(Supplied data begins)
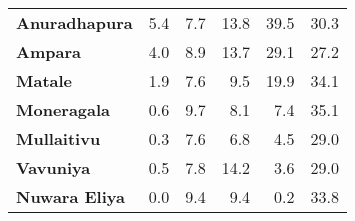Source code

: \begin{tabular}{lrrrrr}
\textbf{Anuradhapura} &         5.4 &         7.7 &         13.8 &             39.5 &        30.3 \\
\textbf{Ampara      } &         4.0 &         8.9 &         13.7 &             29.1 &        27.2 \\
\textbf{Matale      } &         1.9 &         7.6 &          9.5 &             19.9 &        34.1 \\
\textbf{Moneragala  } &         0.6 &         9.7 &          8.1 &              7.4 &        35.1 \\
\textbf{Mullaitivu  } &         0.3 &         7.6 &          6.8 &              4.5 &        29.0 \\
\textbf{Vavuniya    } &         0.5 &         7.8 &         14.2 &              3.6 &        29.0 \\
\textbf{Nuwara Eliya} &         0.0 &         9.4 &          9.4 &              0.2 &        33.8 \\
\bottomrule
\end{tabular}

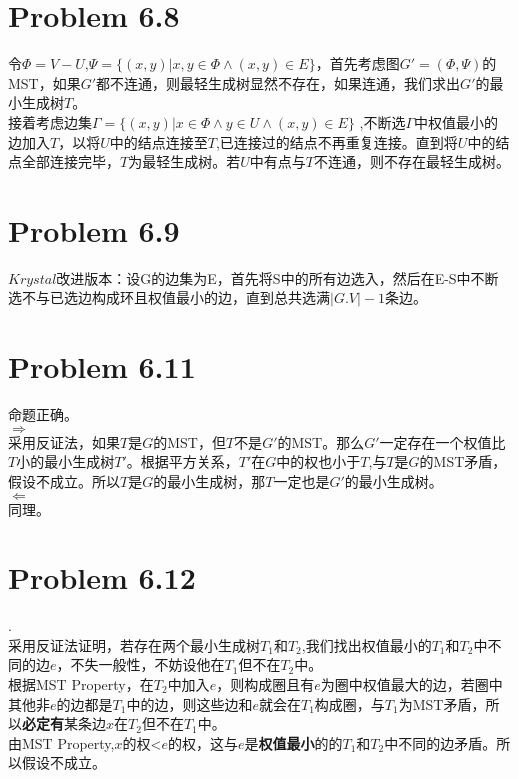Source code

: \documentclass[twocolumn]{ctexart}
\begin{document}
\section*{Problem 6.8}
\indent 令$\varPhi=V-U$,$\varPsi=\{(x,y)|x,y\in\varPhi \wedge (x,y)\in E\}$，首先考虑图$G'=(\varPhi,\varPsi)$的MST，如果$G'$都不连通，则最轻生成树显然不存在，如果连通，我们求出$G'$的最小生成树$T$。\\
\indent 接着考虑边集$\Gamma=\{(x,y)|x\in\varPhi \wedge y\in U \wedge (x,y)\in E \}$
,不断选$\Gamma$中权值最小的边加入$T$，以将$U$中的结点连接至$T$,已连接过的结点不再重复连接。直到将$U$中的结点全部连接完毕，$T$为最轻生成树。若$U$中有点与$T$不连通，则不存在最轻生成树。

\section*{Problem 6.9}
\indent $Krystal$改进版本：设G的边集为E，首先将S中的所有边选入，然后在E-S中不断选不与已选边构成环且权值最小的边，直到总共选满$|G.V|-1$条边。

\section*{Problem 6.11}
\noindent 命题正确。\\
\indent $\Rightarrow$\\
\indent 采用反证法，如果$T$是$G$的MST，但$T$不是$G'$的MST。那么$G'$一定存在一个权值比$T$小的最小生成树$T'$。根据平方关系，$T'$在$G$中的权也小于$T$,与$T$是$G$的MST矛盾，假设不成立。所以$T$是$G$的最小生成树，那$T$一定也是$G'$的最小生成树。\\

\indent $\Leftarrow$\\
\indent 同理。

\section*{Problem 6.12}
.\\
\indent 采用反证法证明，若存在两个最小生成树$T_1$和$T_2$,我们找出权值最小的$T_1$和$T_2$中不同的边$e$，不失一般性，不妨设他在$T_1$但不在$T_2$中。\\
\indent
根据MST Property，在$T_2$中加入$e$，则构成圈且有$e$为圈中权值最大的边，若圈中其他非$e$的边都是$T_1$中的边，则这些边和$e$就会在$T_1$构成圈，与$T_1$为MST矛盾，所以\textbf{必定有}某条边$x$在$T_2$但不在$T_1$中。\\
\indent 由MST Property,$x$的权<$e$的权，这与$e$是\textbf{权值最小}的的$T_1$和$T_2$中不同的边矛盾。所以假设不成立。\\
\end{document}
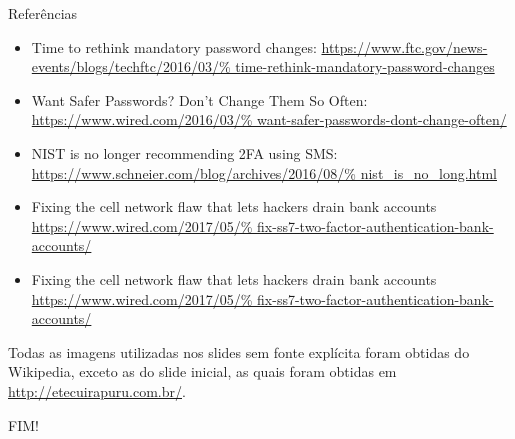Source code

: \documentclass[utf8]{beamer}
\begin{document}
\begin{frame}{Referências}
  \fontsize{11pt}{11pt}\selectfont
  \begin{itemize}
    \item Time to rethink mandatory password changes:
          \url{https://www.ftc.gov/news-events/blogs/techftc/2016/03/%
               time-rethink-mandatory-password-changes}
    \item Want Safer Passwords? Don't Change Them So Often:
          \url{https://www.wired.com/2016/03/%
               want-safer-passwords-dont-change-often/}
    \item NIST is no longer recommending 2FA using SMS:
          \url{https://www.schneier.com/blog/archives/2016/08/%
               nist_is_no_long.html}
    \item Fixing the cell network flaw
          that lets hackers drain bank accounts
          \url{https://www.wired.com/2017/05/%
               fix-ss7-two-factor-authentication-bank-accounts/}
    \item Fixing the cell network flaw
          that lets hackers drain bank accounts
          \url{https://www.wired.com/2017/05/%
               fix-ss7-two-factor-authentication-bank-accounts/}
  \end{itemize}
  Todas as imagens utilizadas nos slides sem fonte explícita
  foram obtidas do Wikipedia,
  exceto as do slide inicial,
  as quais foram obtidas em \url{http://etecuirapuru.com.br/}.
\end{frame}


\begin{frame}
  \begin{center}\fontsize{5cm}{2.5cm}\selectfont
    FIM!
  \end{center}
\end{frame}
\end{document}
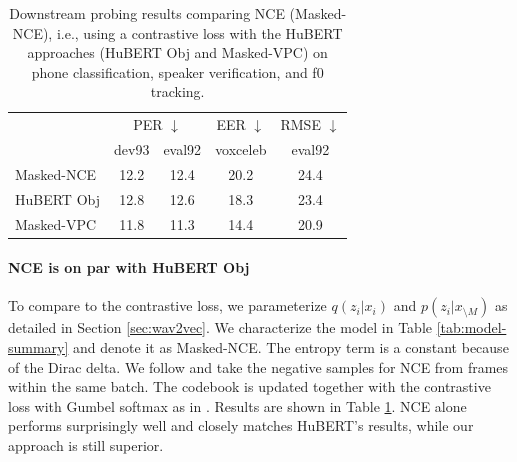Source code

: \begin{table}
    \caption{Downstream probing results comparing NCE (Masked-NCE), i.e., using a contrastive loss with the HuBERT approaches (HuBERT Obj and Masked-VPC) on phone classification, speaker verification, and f0 tracking.}
    \label{tab:downstream3}
    \centering
    \footnotesize
    \begin{tabularx}{0.98\linewidth}{lcccc}
    \toprule
       &\multicolumn{2}{c}{PER $\downarrow$} &EER $\downarrow$ &RMSE $\downarrow$  \\
       &dev93 &eval92 &voxceleb &eval92  \\[1pt]
    \midrule                                                                                                                 
    Masked-NCE       &12.2          &12.4      &20.2        &24.4       \\
    HuBERT Obj           &12.8          &12.6      &18.3        &23.4       \\
    Masked-VPC       &11.8          &11.3      &14.4        &20.9       \\
    \bottomrule
    \end{tabularx}
\end{table}

\paragraph{NCE is on par with HuBERT Obj}

%
%
%
%
%

To compare to the contrastive loss, we parameterize $q(z_i|x_i)$ and $p(z_i | x_{\setminus M})$ as detailed in Section \ref{sec:wav2vec}. 
We characterize the model in Table \ref{tab:model-summary} and denote it as Masked-NCE.
The entropy term is a constant because of the Dirac delta.
%
We follow \citet{baevski2020wav2vec} and take the negative samples for NCE from frames within the same batch.
The codebook is updated together with the contrastive loss with Gumbel softmax as in \citet{baevski2020wav2vec}.
Results are shown in Table \ref{tab:downstream3}.
NCE alone performs surprisingly well and closely matches HuBERT's results, while our approach is still superior.
%

%
%
%
%
%
%
%
%


%
%
%

%
%
%
%
%
%
%
%
%
%
%

%
%
%
%
%
%
%
%

%
%
%
%

%
%
%
%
(Supplied data ends)
*Goal of the exercise:* Filter the preceding entries down to the lines with "contrastive".

*Answer box:*
    \caption{Downstream probing results comparing NCE (Masked-NCE), i.e., using a contrastive loss with the HuBERT approaches (HuBERT Obj and Masked-VPC) on phone classification, speaker verification, and f0 tracking.}
To compare to the contrastive loss, we parameterize $q(z_i|x_i)$ and $p(z_i | x_{\setminus M})$ as detailed in Section \ref{sec:wav2vec}. 
The codebook is updated together with the contrastive loss with Gumbel softmax as in \citet{baevski2020wav2vec}.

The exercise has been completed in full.